> Task details:
Report back every line in the data that includes the string "justification".

> Material to process:
◆ ◆ ◆ ◆

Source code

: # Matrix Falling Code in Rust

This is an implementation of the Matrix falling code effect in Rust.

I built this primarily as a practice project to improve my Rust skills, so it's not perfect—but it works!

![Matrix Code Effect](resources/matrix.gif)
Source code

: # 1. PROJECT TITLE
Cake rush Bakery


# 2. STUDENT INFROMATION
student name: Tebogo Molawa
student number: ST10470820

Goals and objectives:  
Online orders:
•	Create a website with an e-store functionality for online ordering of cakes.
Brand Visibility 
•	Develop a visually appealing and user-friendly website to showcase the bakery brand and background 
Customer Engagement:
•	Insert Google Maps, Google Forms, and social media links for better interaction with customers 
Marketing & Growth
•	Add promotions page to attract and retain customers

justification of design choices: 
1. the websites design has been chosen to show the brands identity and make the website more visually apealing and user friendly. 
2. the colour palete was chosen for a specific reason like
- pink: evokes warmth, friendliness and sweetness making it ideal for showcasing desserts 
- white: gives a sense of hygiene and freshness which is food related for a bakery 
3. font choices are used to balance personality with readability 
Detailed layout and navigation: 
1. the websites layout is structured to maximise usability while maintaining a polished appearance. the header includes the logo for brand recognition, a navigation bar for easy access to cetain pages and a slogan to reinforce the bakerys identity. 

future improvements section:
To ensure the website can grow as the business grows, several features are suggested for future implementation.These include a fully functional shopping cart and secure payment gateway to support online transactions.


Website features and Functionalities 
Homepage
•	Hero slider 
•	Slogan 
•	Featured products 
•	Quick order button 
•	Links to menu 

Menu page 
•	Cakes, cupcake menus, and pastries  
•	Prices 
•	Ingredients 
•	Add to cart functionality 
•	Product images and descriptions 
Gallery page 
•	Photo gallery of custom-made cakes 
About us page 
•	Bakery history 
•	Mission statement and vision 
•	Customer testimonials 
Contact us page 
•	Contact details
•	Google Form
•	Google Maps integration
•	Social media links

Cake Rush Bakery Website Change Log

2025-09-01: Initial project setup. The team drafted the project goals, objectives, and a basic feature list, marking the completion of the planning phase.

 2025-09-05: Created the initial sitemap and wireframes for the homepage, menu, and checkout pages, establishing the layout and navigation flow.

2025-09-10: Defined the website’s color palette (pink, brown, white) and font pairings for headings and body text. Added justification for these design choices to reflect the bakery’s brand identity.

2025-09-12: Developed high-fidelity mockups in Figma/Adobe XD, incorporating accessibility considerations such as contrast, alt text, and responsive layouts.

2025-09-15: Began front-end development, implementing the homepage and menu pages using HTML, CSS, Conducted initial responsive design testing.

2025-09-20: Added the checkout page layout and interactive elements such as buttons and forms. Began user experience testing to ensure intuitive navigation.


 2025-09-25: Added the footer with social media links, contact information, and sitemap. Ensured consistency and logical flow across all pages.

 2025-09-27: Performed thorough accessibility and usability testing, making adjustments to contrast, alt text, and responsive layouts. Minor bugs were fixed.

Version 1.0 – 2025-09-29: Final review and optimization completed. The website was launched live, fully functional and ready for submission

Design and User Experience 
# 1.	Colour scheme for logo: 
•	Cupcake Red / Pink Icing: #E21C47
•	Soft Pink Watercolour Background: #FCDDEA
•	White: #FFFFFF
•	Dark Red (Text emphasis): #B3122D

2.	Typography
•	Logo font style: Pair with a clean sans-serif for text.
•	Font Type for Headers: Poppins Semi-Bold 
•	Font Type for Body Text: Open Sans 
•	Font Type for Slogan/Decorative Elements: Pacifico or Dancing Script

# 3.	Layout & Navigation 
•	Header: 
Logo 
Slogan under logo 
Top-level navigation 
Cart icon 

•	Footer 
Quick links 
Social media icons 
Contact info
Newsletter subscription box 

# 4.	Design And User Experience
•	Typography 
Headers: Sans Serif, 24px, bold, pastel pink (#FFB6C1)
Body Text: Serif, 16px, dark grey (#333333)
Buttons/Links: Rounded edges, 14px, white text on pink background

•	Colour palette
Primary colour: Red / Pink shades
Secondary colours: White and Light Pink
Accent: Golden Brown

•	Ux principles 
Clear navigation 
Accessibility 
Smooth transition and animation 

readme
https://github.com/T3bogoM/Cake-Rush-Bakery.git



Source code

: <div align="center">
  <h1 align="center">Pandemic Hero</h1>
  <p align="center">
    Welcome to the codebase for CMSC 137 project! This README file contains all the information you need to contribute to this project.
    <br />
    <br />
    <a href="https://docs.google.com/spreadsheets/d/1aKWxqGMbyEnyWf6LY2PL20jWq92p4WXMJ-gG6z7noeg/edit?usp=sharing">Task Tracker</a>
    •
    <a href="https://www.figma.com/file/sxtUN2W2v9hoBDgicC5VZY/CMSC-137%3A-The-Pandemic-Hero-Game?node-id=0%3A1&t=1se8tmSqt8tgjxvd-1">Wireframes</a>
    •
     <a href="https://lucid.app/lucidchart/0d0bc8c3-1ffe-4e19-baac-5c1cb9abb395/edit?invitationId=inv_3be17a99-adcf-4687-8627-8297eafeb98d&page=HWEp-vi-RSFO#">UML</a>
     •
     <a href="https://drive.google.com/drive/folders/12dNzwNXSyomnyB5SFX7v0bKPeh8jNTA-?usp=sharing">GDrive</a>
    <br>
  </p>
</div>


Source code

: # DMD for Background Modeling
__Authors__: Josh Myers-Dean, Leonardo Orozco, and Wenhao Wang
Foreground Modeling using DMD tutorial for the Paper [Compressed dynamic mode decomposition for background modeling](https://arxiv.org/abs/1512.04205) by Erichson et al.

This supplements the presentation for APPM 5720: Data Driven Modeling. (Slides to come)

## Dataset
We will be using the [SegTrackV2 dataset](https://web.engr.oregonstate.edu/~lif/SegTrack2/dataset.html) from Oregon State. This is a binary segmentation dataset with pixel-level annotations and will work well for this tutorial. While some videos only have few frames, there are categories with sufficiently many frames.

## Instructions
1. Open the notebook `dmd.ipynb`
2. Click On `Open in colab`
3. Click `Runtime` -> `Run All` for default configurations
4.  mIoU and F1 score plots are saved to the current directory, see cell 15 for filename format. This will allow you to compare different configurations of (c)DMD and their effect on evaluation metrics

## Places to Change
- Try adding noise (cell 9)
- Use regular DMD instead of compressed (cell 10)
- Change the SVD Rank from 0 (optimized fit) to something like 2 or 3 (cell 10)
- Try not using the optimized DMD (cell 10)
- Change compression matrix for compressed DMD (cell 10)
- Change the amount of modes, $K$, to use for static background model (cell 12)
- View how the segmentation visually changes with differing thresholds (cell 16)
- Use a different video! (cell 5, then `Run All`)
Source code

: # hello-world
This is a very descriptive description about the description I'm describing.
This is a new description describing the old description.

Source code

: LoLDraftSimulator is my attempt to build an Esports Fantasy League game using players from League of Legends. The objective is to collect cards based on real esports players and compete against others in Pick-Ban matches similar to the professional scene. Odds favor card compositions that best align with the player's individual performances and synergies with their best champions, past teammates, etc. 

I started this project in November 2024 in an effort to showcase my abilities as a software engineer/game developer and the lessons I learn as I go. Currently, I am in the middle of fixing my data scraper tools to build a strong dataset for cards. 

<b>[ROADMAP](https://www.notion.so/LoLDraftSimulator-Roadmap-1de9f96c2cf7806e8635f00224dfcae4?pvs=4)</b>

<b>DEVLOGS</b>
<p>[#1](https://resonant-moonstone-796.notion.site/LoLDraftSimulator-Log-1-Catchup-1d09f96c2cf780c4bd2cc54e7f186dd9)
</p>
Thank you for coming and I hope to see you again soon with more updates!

◆ ◆ ◆ ◆

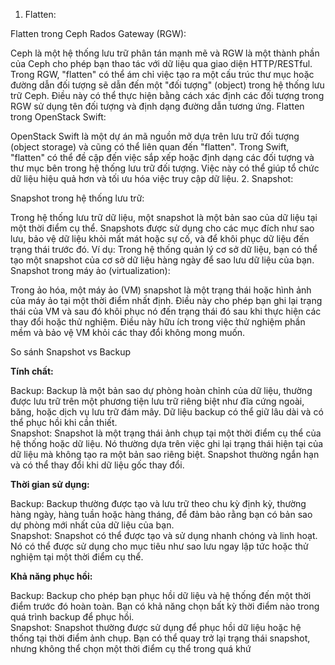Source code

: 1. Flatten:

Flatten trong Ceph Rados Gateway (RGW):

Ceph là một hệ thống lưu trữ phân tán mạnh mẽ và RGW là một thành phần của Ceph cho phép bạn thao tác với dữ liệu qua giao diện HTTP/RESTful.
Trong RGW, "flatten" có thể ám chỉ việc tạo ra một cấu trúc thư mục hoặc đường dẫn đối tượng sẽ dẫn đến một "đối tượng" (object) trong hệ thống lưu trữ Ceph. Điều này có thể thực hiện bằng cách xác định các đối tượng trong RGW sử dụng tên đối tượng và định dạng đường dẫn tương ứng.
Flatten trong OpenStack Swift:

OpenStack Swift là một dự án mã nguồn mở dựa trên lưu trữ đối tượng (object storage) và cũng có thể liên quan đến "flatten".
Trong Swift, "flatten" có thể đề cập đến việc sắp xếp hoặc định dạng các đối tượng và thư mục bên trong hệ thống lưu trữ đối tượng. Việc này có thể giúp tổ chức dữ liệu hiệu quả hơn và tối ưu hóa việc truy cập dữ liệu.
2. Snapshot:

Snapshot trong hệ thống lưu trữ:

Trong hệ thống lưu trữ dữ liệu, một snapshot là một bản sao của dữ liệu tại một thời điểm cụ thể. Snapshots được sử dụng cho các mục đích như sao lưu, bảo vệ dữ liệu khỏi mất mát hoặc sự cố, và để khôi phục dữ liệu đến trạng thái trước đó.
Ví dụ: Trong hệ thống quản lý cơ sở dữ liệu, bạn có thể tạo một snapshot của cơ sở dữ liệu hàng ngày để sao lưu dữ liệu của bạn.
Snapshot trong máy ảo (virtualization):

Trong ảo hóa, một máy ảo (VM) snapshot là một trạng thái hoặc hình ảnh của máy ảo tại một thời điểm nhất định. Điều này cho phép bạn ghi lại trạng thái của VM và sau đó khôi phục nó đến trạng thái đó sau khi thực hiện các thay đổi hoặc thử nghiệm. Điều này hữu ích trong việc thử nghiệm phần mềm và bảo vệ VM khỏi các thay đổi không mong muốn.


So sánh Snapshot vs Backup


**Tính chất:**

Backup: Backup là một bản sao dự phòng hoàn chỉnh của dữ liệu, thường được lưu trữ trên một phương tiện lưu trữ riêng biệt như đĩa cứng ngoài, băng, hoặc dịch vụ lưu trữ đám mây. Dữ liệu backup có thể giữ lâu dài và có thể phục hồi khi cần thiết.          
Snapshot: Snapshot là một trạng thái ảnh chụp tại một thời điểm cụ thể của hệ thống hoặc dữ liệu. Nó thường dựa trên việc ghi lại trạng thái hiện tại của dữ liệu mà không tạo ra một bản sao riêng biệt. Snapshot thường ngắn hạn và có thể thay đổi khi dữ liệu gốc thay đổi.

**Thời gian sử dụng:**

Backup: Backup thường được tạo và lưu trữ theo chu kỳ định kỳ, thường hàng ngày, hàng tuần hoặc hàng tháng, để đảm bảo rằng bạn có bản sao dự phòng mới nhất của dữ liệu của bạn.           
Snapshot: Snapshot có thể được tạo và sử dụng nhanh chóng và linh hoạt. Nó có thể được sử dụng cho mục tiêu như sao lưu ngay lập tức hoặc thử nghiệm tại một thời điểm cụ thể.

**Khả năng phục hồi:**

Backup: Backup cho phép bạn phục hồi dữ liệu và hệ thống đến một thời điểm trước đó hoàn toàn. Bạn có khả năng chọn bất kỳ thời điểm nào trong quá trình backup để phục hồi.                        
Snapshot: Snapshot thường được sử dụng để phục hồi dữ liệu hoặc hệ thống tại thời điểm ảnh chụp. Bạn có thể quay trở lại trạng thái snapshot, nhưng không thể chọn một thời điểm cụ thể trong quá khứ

◆ ◆ ◆ ◆

> Written answer:
justification of design choices: 
2025-09-10: Defined the website’s color palette (pink, brown, white) and font pairings for headings and body text. Added justification for these design choices to reflect the bakery’s brand identity.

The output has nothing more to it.